Friday, April 11, 2014

On Radicalism

The following are some thoughts I jotted down that seem worth preserving (as stimulants to further cogitation).

An authentic radical looks to his radices, seeking to know them, to acknowledge them, to incorporate them as intimate and familiar parts of himselfMost people don't go the very roots of their existence. They are happy to identify with externals that they can purchase without really owning. Shall I buy this jacket or that one? (It never occurs to me that I might make my own jacket, with materials I create from an environment I live in.) Shall I vote for this Tweedledum or that Tweedledee? (It never occurs to me that strengthening my family, strengthening community values, etc., might require more than voting--especially when the same T and T are always running for office.)

The true radical is someone who sees his roots, the roots that nourish his life, as most of modern society in the West simply does not. Not only do we fail to see our roots, we make a virtue of this failure. To be ignorant of our roots (in the countryside we visit only on vacation, in the foreign factories where our goods are produced cheaply, on the battlefields where our security--ignorance?--is defended by people we never meet) is a sign of culture, civilization, sophistication, even education (what is the university? many things to many people, but for too many it is a set of blinders shutting out reality, e.g. the reality that its life is built out of death: too many folks eat at the table without noticing where the food comes from, or where the shit goes after we are finished digesting it). People want to appear engaged, busy, productive, useful, etc., and that is understandable (even something good, at least as an aspiration). Unfortunately, the appearance of value (degrees, cvs, certificates, quarterly profits, money) is much easier to create than the real thing (value that endures, that respects the death that its existence causes--and makes that death apparent rather than hiding it where people can ignore or avoid it).

"Radicals" in society are mostly just adolescent poseurs (who resent their parents for being stodgy and dull and mean, etc., but still expect regular checks in the mail to pay for weekend benders with their fellow "radicals"). The real radicals are too busy living to waste time posing.
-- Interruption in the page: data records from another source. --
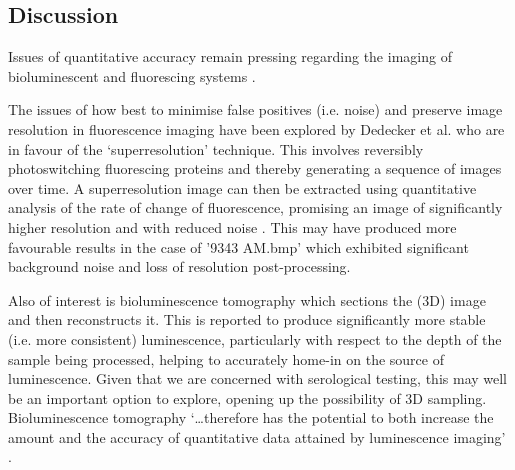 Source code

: \documentclass[a4paper]{article}
\begin{document}
\begin{multicols*}{2}
\section*{Discussion}

Issues of quantitative accuracy remain pressing regarding the imaging of bioluminescent and fluorescing systems \citep{taylor2015accounting}. 

The issues of how best to minimise false positives (i.e. noise) and preserve image resolution in fluorescence imaging have been explored by Dedecker et al. who are in favour of the ‘superresolution’ technique. This involves reversibly photoswitching fluorescing proteins and thereby generating a sequence of images over time. A superresolution image can then be extracted using quantitative analysis of the rate of change of fluorescence, promising an image of significantly higher resolution and with reduced noise \citep{dedecker2012widely}. This may have produced more favourable results in the case of '9343 AM.bmp' which exhibited significant background noise and loss of resolution post-processing.

Also of interest is bioluminescence tomography which sections the (3D) image and then reconstructs it. This is reported to produce significantly more stable (i.e. more consistent) luminescence, particularly with respect to the depth of the sample being processed, helping to accurately home-in on the source of luminescence. Given that we are concerned with serological testing, this may well be an important option to explore, opening up the possibility of 3D sampling. Bioluminescence tomography ‘…therefore has the potential to both increase the amount and the accuracy of quantitative data attained by luminescence imaging’ \citep{guggenheim2013bioluminescence}.




\end{multicols*}
\end{document}

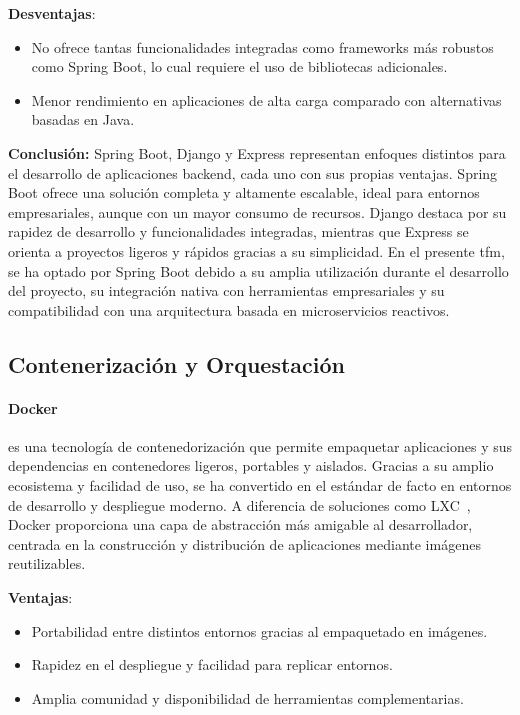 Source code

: \textbf{Desventajas}:
\begin{itemize}
    \item No ofrece tantas funcionalidades integradas como \glspl{framework} más robustos como Spring Boot, lo cual requiere el uso de bibliotecas adicionales.
    \item Menor rendimiento en aplicaciones de alta carga comparado con alternativas basadas en Java.
\end{itemize}
\textbf{Conclusión:} Spring Boot, Django y Express representan enfoques distintos para el desarrollo de aplicaciones \gls{backend}, cada uno con sus propias ventajas. Spring Boot ofrece una solución completa y altamente escalable, ideal para entornos empresariales, aunque con un mayor consumo de recursos. Django destaca por su rapidez de desarrollo y funcionalidades integradas, mientras que Express se orienta a proyectos ligeros y rápidos gracias a su simplicidad. En el presente \gls{tfm}, se ha optado por Spring Boot debido a su amplia utilización durante el desarrollo del proyecto, su integración nativa con herramientas empresariales y su compatibilidad con una arquitectura basada en microservicios reactivos.

\subsection{Contenerización y Orquestación}

\paragraph{Docker~\cite{docker}} es una tecnología de contenedorización que permite empaquetar aplicaciones y sus dependencias en contenedores ligeros, portables y aislados. Gracias a su amplio ecosistema y facilidad de uso, se ha convertido en el estándar de facto en entornos de desarrollo y despliegue moderno. A diferencia de soluciones como LXC~\cite{lxc}, Docker proporciona una capa de abstracción más amigable al desarrollador, centrada en la construcción y distribución de aplicaciones mediante imágenes reutilizables.

\textbf{Ventajas}:
\begin{itemize}
    \item Portabilidad entre distintos entornos gracias al empaquetado en imágenes.
    \item Rapidez en el despliegue y facilidad para replicar entornos.
    \item Amplia comunidad y disponibilidad de herramientas complementarias.
\end{itemize}

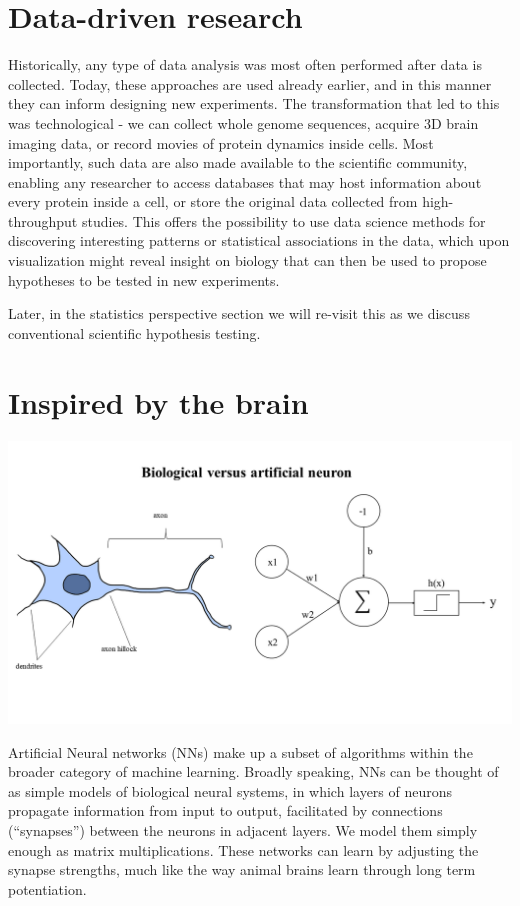 \documentclass[
]{book}
\begin{document}
\hypertarget{data-driven-research}{%
\section{Data-driven research}\label{data-driven-research}}

Historically, any type of data analysis was most often performed after data is collected. Today, these approaches are used already earlier, and in this manner they can inform designing new experiments. The transformation that led to this was technological - we can collect whole genome sequences, acquire 3D brain imaging data, or record movies of protein dynamics inside cells. Most importantly, such data are also made available to the scientific community, enabling any researcher to access databases that may host information about every protein inside a cell, or store the original data collected from high-throughput studies. This offers the possibility to use data science methods for discovering interesting patterns or statistical associations in the data, which upon visualization might reveal insight on biology that can then be used to propose hypotheses to be tested in new experiments.

Later, in the statistics perspective section we will re-visit this as we discuss conventional scientific hypothesis testing.

\hypertarget{inspired-by-the-brain}{%
\section{Inspired by the brain}\label{inspired-by-the-brain}}

\includegraphics{assets/neuron_artificial_biological.png}

Artificial Neural networks (NNs) make up a subset of algorithms within the broader category of machine learning. Broadly speaking, NNs can be thought of as simple models of biological neural systems, in which layers of neurons propagate information from input to output, facilitated by connections (``synapses'') between the neurons in adjacent layers. We model them simply enough as matrix multiplications. These networks can learn by adjusting the synapse strengths, much like the way animal brains learn through long term potentiation.
\end{document}
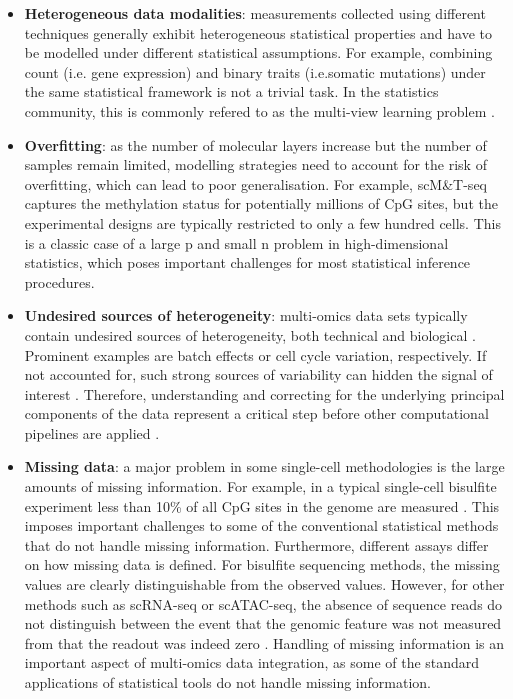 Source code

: \begin{itemize}
	\item \textbf{Heterogeneous data modalities}: measurements collected using different techniques generally exhibit heterogeneous statistical properties and have to be modelled under different statistical assumptions. For example, combining count (i.e. gene expression) and binary traits (i.e.somatic mutations) under the same statistical framework is not a trivial task. In the statistics community, this is commonly refered to as the multi-view learning problem \cite{Xu2013,Li2016}.

	\item \textbf{Overfitting}: as the number of molecular layers increase but the number of samples remain limited, modelling strategies need to account for the risk of overfitting, which can lead to poor generalisation. For example, scM\&T-seq captures the methylation status for potentially millions of CpG sites, but the experimental designs are typically restricted to only a few hundred cells. This is a classic case of a large p and small n problem in high-dimensional statistics, which poses important challenges for most statistical inference procedures.

	\item \textbf{Undesired sources of heterogeneity}: multi-omics data sets typically contain undesired sources of heterogeneity, both technical and biological \cite{Ritchie2015}. Prominent examples are batch effects or cell cycle variation, respectively. If not accounted for, such strong sources of variability can hidden the signal of interest \cite{Buettner2015}. Therefore, understanding and correcting for the underlying principal components of the data represent a critical step before other computational pipelines are applied \cite{Meng2016}.

	\item \textbf{Missing data}: a major problem in some single-cell methodologies is the large amounts of missing information. For example, in a typical single-cell bisulfite experiment less than 10\% of all CpG sites in the genome are measured \cite{Smallwood2014}. This imposes important challenges to some of the conventional statistical methods that do not handle missing information. Furthermore, different assays differ on how missing data is defined. For bisulfite sequencing methods, the missing values are clearly distinguishable from the observed values. However, for other methods such as scRNA-seq or scATAC-seq, the absence of sequence reads do not distinguish between the event that the genomic feature was not measured from that the readout was indeed zero \cite{Clark2018}. Handling of missing information is an important aspect of multi-omics data integration, as some of the standard applications of statistical tools do not handle missing information.


\end{itemize}
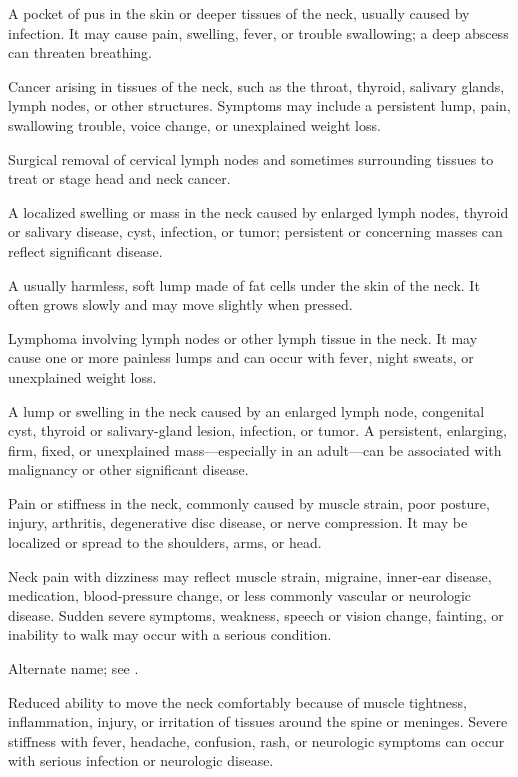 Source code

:  A pocket of pus in the skin or deeper tissues of the neck, usually caused by infection. It may cause pain, swelling, fever, or trouble swallowing; a deep abscess can threaten breathing.

 Cancer arising in tissues of the neck, such as the throat, thyroid, salivary glands, lymph nodes, or other structures. Symptoms may include a persistent lump, pain, swallowing trouble, voice change, or unexplained weight loss.

 Surgical removal of cervical lymph nodes and sometimes surrounding tissues to treat or stage head and neck cancer.

 A localized swelling or mass in the neck caused by enlarged lymph nodes, thyroid or salivary disease, cyst, infection, or tumor; persistent or concerning masses can reflect significant disease.

 A usually harmless, soft lump made of fat cells under the skin of the neck. It often grows slowly and may move slightly when pressed.

 Lymphoma involving lymph nodes or other lymph tissue in the neck. It may cause one or more painless lumps and can occur with fever, night sweats, or unexplained weight loss.

 A lump or swelling in the neck caused by an enlarged lymph node, congenital cyst, thyroid or salivary-gland lesion, infection, or tumor. A persistent, enlarging, firm, fixed, or unexplained mass—especially in an adult—can be associated with malignancy or other significant disease.

 Pain or stiffness in the neck, commonly caused by muscle strain, poor posture, injury, arthritis, degenerative disc disease, or nerve compression. It may be localized or spread to the shoulders, arms, or head.

 Neck pain with dizziness may reflect muscle strain, migraine, inner-ear disease, medication, blood-pressure change, or less commonly vascular or neurologic disease. Sudden severe symptoms, weakness, speech or vision change, fainting, or inability to walk may occur with a serious condition.

 Alternate name; see .

 Reduced ability to move the neck comfortably because of muscle tightness, inflammation, injury, or irritation of tissues around the spine or meninges. Severe stiffness with fever, headache, confusion, rash, or neurologic symptoms can occur with serious infection or neurologic disease.

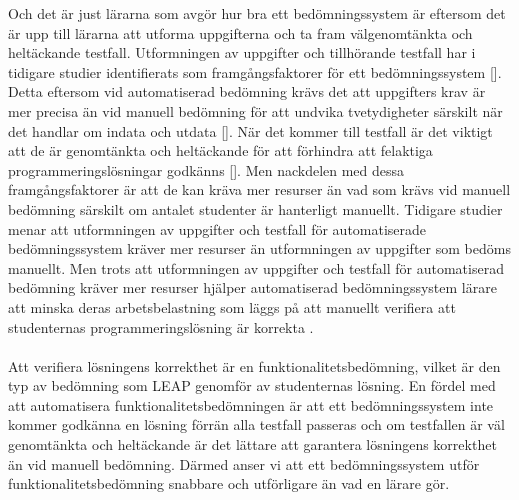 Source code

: \documentclass[a4paper,11pt]{article}
\begin{document}
{Och det är just lärarna som avgör hur bra ett bedömningssystem är eftersom det är upp till lärarna att utforma uppgifterna och ta fram välgenomtänkta och heltäckande testfall. Utformningen av uppgifter och tillhörande testfall har i tidigare studier identifierats som framgångsfaktorer för ett bedömningssystem []. Detta eftersom vid automatiserad bedömning krävs det att uppgifters krav är mer precisa än vid manuell bedömning för att undvika tvetydigheter särskilt när det handlar om indata och utdata []. När det kommer till testfall är det viktigt att de är genomtänkta och heltäckande för att förhindra att felaktiga programmeringslösningar godkänns []. Men nackdelen med dessa framgångsfaktorer är att de kan kräva mer resurser än vad som krävs vid manuell bedömning särskilt om antalet studenter är hanterligt manuellt. Tidigare studier \cite{ala-mutka} \cite{cinelli} menar att utformningen av uppgifter och testfall för automatiserade bedömningssystem kräver mer resurser än utformningen av uppgifter som bedöms manuellt. Men trots att utformningen av uppgifter och testfall för automatiserad bedömning kräver mer resurser hjälper automatiserad bedömningssystem lärare att minska deras arbetsbelastning som läggs på att manuellt verifiera att studenternas programmeringslösning är korrekta \cite{enstrom} .
\\
\\
Att verifiera lösningens korrekthet är en funktionalitetsbedömning,  vilket är den typ av bedömning som LEAP genomför av studenternas lösning. En fördel med att automatisera funktionalitetsbedömningen är att ett bedömningssystem inte kommer godkänna en lösning förrän alla testfall passeras och om testfallen är väl genomtänkta och heltäckande är det lättare att garantera lösningens korrekthet än vid manuell bedömning. Därmed anser vi att ett bedömningssystem utför funktionalitetsbedömning snabbare och utförligare än vad en lärare gör.
\\
\\
}
\end{document}
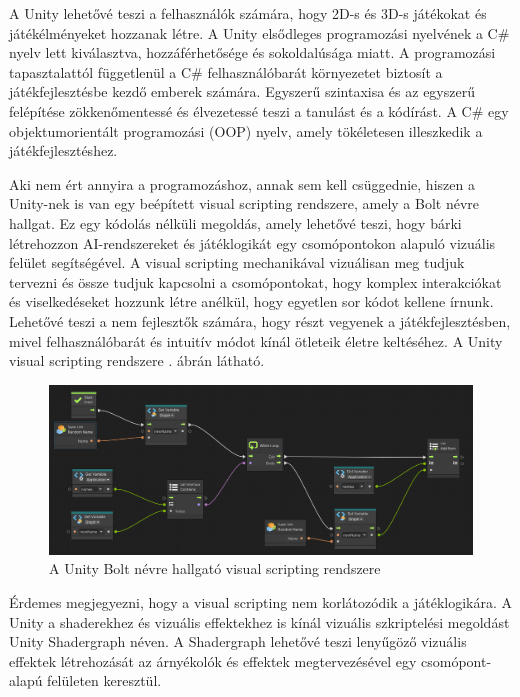 A Unity lehetővé teszi a felhasználók számára, hogy 2D-s és 3D-s játékokat és játékélményeket hozzanak létre. A Unity elsődleges programozási nyelvének a C\# nyelv lett kiválasztva, hozzáférhetősége és sokoldalúsága miatt. A programozási tapasztalattól függetlenül a C\# felhasználóbarát környezetet biztosít a játékfejlesztésbe kezdő emberek számára. Egyszerű szintaxisa és az egyszerű felépítése zökkenőmentessé és élvezetessé teszi a tanulást és a kódírást. A C\# egy objektumorientált programozási (OOP) nyelv, amely tökéletesen illeszkedik a játékfejlesztéshez. \cite{unity2}

Aki nem ért annyira a programozáshoz, annak sem kell csüggednie, hiszen a Unity-nek is van egy beépített visual scripting rendszere, amely a Bolt névre hallgat. Ez egy kódolás nélküli megoldás, amely lehetővé teszi, hogy bárki létrehozzon AI-rendszereket és játéklogikát egy csomópontokon alapuló vizuális felület segítségével. A visual scripting mechanikával vizuálisan meg tudjuk tervezni és össze tudjuk kapcsolni a csomópontokat, hogy komplex interakciókat és viselkedéseket hozzunk létre anélkül, hogy egyetlen sor kódot kellene írnunk. Lehetővé teszi a nem fejlesztők számára, hogy részt vegyenek a játékfejlesztésben, mivel felhasználóbarát és intuitív módot kínál ötleteik életre keltéséhez. \cite{unity2} A Unity visual scripting rendszere . ábrán látható.

\begin{figure}[ht]
\centering
\includegraphics[scale = 0.3]{images/visual_scripting_unity.png}
\caption{A Unity Bolt névre hallgató visual scripting rendszere \cite{unity1}}
\label{fig:unityvisualscripting}
\end{figure}

Érdemes megjegyezni, hogy a visual scripting nem korlátozódik a játéklogikára. A Unity a shaderekhez és vizuális effektekhez is kínál vizuális szkriptelési megoldást Unity Shadergraph néven. A Shadergraph lehetővé teszi lenyűgöző vizuális effektek létrehozását az árnyékolók és effektek megtervezésével egy csomópont-alapú felületen keresztül. \cite{unity2}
"Radicals" camp out on Wall Street and complain that it should be a garden. Radicals move to the country, get a job (ideally from themselves), and make a garden, forgetting that Wall Street exists (because they couldn't care less: they don't need it, for anything).

"Radicals" complain that healthcare is too expensive. Radicals round up doctors to found healthcare co-ops (and/or charity clinics that they themselves will patronize, waiting their turn in line with the homeless).

"Radicals" complain that education is too expensive. Radicals don't go to school (unless you count the school of hard knocks).

"Radicals" think that the solution to every problem involves lots of talk (angry talk, happy talk, sad talk, solemn talk, papers, conferences, symposia, social media, journalism, political meetings, religious gatherings, etc.). Radicals think that talk is cheap, even when they speak.